#### Data extracts ####

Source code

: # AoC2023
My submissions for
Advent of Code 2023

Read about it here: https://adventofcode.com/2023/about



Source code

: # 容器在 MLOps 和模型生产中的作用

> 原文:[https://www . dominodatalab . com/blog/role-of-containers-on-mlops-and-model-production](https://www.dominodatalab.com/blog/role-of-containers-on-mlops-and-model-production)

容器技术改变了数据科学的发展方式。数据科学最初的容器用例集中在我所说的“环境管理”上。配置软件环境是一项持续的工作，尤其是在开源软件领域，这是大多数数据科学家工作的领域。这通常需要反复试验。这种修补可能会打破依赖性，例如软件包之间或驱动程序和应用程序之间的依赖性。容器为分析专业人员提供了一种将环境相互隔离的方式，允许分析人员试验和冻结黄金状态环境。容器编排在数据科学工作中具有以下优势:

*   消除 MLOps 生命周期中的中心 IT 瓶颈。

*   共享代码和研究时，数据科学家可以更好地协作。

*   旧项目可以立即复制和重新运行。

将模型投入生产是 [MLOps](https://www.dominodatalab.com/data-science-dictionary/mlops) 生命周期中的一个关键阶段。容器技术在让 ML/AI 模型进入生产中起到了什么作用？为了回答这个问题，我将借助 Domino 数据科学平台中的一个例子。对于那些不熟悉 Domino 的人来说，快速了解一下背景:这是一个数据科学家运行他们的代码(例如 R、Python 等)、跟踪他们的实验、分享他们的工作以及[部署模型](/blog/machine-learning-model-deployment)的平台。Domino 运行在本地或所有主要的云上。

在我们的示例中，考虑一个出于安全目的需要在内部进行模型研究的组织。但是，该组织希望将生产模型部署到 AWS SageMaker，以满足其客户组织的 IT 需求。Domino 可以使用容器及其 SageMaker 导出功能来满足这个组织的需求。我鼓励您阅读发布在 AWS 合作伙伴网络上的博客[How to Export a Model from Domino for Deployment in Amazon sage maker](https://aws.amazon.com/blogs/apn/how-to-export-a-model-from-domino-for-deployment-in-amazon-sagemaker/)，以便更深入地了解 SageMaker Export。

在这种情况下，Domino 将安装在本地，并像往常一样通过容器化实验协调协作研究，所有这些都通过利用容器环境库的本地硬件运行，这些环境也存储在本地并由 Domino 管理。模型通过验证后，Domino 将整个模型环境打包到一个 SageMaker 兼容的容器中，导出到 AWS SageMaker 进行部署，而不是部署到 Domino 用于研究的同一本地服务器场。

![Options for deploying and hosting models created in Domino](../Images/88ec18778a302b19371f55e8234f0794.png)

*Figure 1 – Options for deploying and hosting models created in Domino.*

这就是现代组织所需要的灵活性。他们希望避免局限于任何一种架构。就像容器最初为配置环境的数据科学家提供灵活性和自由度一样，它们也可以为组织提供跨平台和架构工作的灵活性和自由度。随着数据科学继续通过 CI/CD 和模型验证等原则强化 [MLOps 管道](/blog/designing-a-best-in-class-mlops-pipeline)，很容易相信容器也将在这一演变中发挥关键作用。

####

Find the word "Options" in the entries above, then copy each line that holds it.

*Output for this task*:
![Options for deploying and hosting models created in Domino](../Images/88ec18778a302b19371f55e8234f0794.png)
*Figure 1 – Options for deploying and hosting models created in Domino.*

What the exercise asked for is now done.